(Records from a data collection)

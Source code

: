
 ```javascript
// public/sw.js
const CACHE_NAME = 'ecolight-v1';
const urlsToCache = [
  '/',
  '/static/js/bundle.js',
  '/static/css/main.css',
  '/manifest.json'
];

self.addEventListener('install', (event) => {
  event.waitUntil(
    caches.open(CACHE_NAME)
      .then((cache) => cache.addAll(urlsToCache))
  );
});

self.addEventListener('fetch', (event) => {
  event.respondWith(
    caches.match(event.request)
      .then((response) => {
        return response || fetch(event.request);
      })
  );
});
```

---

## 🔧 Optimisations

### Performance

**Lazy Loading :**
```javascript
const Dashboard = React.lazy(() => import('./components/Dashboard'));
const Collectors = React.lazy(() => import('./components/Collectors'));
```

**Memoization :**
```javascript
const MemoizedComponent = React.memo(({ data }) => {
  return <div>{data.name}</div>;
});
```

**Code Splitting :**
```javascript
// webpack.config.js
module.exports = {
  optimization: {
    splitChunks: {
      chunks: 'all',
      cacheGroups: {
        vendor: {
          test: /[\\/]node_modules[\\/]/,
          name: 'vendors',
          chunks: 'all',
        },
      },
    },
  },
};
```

---

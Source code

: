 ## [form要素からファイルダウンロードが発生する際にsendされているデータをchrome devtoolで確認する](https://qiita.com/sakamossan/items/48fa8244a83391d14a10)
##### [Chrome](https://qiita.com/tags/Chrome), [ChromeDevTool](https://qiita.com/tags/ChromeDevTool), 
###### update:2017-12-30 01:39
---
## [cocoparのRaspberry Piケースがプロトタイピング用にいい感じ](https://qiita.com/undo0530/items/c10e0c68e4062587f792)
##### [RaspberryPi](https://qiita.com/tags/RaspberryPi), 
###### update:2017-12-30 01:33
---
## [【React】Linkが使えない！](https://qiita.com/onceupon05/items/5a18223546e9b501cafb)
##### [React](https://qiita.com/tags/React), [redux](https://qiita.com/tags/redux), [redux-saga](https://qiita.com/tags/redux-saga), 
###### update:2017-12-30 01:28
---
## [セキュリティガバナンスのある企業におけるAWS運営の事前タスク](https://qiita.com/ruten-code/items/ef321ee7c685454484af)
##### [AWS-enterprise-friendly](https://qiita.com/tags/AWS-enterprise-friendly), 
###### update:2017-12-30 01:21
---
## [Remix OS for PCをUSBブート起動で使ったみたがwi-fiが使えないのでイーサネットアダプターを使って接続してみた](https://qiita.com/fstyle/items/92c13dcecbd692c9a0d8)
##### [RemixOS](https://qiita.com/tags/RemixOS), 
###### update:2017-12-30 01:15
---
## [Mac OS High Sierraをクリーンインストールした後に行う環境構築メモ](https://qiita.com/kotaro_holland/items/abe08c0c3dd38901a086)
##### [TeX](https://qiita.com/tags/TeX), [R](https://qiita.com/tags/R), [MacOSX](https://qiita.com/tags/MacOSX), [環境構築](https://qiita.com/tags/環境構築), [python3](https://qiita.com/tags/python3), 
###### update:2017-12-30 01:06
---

■ **Problem to work on**: Produce only the lines from the line containing "###### update:2017-12-30 01:28" through the line containing "## [Mac OS High", inclusive of both, exactly as they stand in the entries above.

■ **Result of this task**:
###### update:2017-12-30 01:28
---
## [セキュリティガバナンスのある企業におけるAWS運営の事前タスク](https://qiita.com/ruten-code/items/ef321ee7c685454484af)
##### [AWS-enterprise-friendly](https://qiita.com/tags/AWS-enterprise-friendly), 
###### update:2017-12-30 01:21
---
## [Remix OS for PCをUSBブート起動で使ったみたがwi-fiが使えないのでイーサネットアダプターを使って接続してみた](https://qiita.com/fstyle/items/92c13dcecbd692c9a0d8)
##### [RemixOS](https://qiita.com/tags/RemixOS), 
###### update:2017-12-30 01:15
---
## [Mac OS High Sierraをクリーンインストールした後に行う環境構築メモ](https://qiita.com/kotaro_holland/items/abe08c0c3dd38901a086)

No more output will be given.